- **ABOUT THIS EXERCISE**: Find the line that contains "好的，接下来为您播报卡尔瓦德共和国各地的天气。". Then set down that line and all the lines after it, to the end of the records, exactly and with nothing added.

=-=-=

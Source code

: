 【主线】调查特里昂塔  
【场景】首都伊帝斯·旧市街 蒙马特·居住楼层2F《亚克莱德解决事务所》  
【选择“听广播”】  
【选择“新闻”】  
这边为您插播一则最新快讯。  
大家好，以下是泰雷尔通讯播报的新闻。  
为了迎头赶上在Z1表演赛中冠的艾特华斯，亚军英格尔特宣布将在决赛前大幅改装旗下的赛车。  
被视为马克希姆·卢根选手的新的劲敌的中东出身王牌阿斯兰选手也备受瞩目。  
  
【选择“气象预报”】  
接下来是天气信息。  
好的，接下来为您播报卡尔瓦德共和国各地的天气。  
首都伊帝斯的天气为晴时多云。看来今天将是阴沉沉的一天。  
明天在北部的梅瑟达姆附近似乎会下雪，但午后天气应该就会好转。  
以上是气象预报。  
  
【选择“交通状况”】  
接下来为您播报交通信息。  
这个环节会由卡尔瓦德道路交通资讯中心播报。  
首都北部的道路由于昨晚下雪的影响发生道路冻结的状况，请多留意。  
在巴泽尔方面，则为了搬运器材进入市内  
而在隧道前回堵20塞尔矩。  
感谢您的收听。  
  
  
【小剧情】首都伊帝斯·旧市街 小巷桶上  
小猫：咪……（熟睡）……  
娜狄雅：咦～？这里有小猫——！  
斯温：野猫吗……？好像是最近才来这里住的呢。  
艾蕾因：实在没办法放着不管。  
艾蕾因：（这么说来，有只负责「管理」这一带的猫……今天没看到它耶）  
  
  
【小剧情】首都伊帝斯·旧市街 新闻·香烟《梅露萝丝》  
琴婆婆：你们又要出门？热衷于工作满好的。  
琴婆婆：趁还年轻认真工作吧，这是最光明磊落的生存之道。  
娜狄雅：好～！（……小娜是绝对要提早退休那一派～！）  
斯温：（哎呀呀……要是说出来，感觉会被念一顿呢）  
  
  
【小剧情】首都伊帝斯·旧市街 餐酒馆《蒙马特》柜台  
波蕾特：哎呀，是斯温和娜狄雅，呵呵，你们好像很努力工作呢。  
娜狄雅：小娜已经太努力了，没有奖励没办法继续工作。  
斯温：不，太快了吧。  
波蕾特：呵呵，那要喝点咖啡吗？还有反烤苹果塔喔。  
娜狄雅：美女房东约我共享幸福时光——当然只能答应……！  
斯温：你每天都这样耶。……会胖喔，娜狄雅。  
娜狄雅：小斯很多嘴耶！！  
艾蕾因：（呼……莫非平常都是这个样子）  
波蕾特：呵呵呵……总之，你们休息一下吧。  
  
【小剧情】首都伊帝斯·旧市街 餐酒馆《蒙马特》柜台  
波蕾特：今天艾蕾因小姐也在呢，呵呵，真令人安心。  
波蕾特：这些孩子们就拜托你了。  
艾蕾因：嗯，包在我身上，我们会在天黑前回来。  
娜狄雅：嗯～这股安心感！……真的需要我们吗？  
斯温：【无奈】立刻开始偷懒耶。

=-=-=

- **THE ANSWER**:
好的，接下来为您播报卡尔瓦德共和国各地的天气。  
首都伊帝斯的天气为晴时多云。看来今天将是阴沉沉的一天。  
明天在北部的梅瑟达姆附近似乎会下雪，但午后天气应该就会好转。  
以上是气象预报。  
  
【选择“交通状况”】  
接下来为您播报交通信息。  
这个环节会由卡尔瓦德道路交通资讯中心播报。  
首都北部的道路由于昨晚下雪的影响发生道路冻结的状况，请多留意。  
在巴泽尔方面，则为了搬运器材进入市内  
而在隧道前回堵20塞尔矩。  
感谢您的收听。  
  
  
【小剧情】首都伊帝斯·旧市街 小巷桶上  
小猫：咪……（熟睡）……  
娜狄雅：咦～？这里有小猫——！  
斯温：野猫吗……？好像是最近才来这里住的呢。  
艾蕾因：实在没办法放着不管。  
艾蕾因：（这么说来，有只负责「管理」这一带的猫……今天没看到它耶）  
  
  
【小剧情】首都伊帝斯·旧市街 新闻·香烟《梅露萝丝》  
琴婆婆：你们又要出门？热衷于工作满好的。  
琴婆婆：趁还年轻认真工作吧，这是最光明磊落的生存之道。  
娜狄雅：好～！（……小娜是绝对要提早退休那一派～！）  
斯温：（哎呀呀……要是说出来，感觉会被念一顿呢）  
  
  
【小剧情】首都伊帝斯·旧市街 餐酒馆《蒙马特》柜台  
波蕾特：哎呀，是斯温和娜狄雅，呵呵，你们好像很努力工作呢。  
娜狄雅：小娜已经太努力了，没有奖励没办法继续工作。  
斯温：不，太快了吧。  
波蕾特：呵呵，那要喝点咖啡吗？还有反烤苹果塔喔。  
娜狄雅：美女房东约我共享幸福时光——当然只能答应……！  
斯温：你每天都这样耶。……会胖喔，娜狄雅。  
娜狄雅：小斯很多嘴耶！！  
艾蕾因：（呼……莫非平常都是这个样子）  
波蕾特：呵呵呵……总之，你们休息一下吧。  
  
【小剧情】首都伊帝斯·旧市街 餐酒馆《蒙马特》柜台  
波蕾特：今天艾蕾因小姐也在呢，呵呵，真令人安心。  
波蕾特：这些孩子们就拜托你了。  
艾蕾因：嗯，包在我身上，我们会在天黑前回来。  
娜狄雅：嗯～这股安心感！……真的需要我们吗？  
斯温：【无奈】立刻开始偷懒耶。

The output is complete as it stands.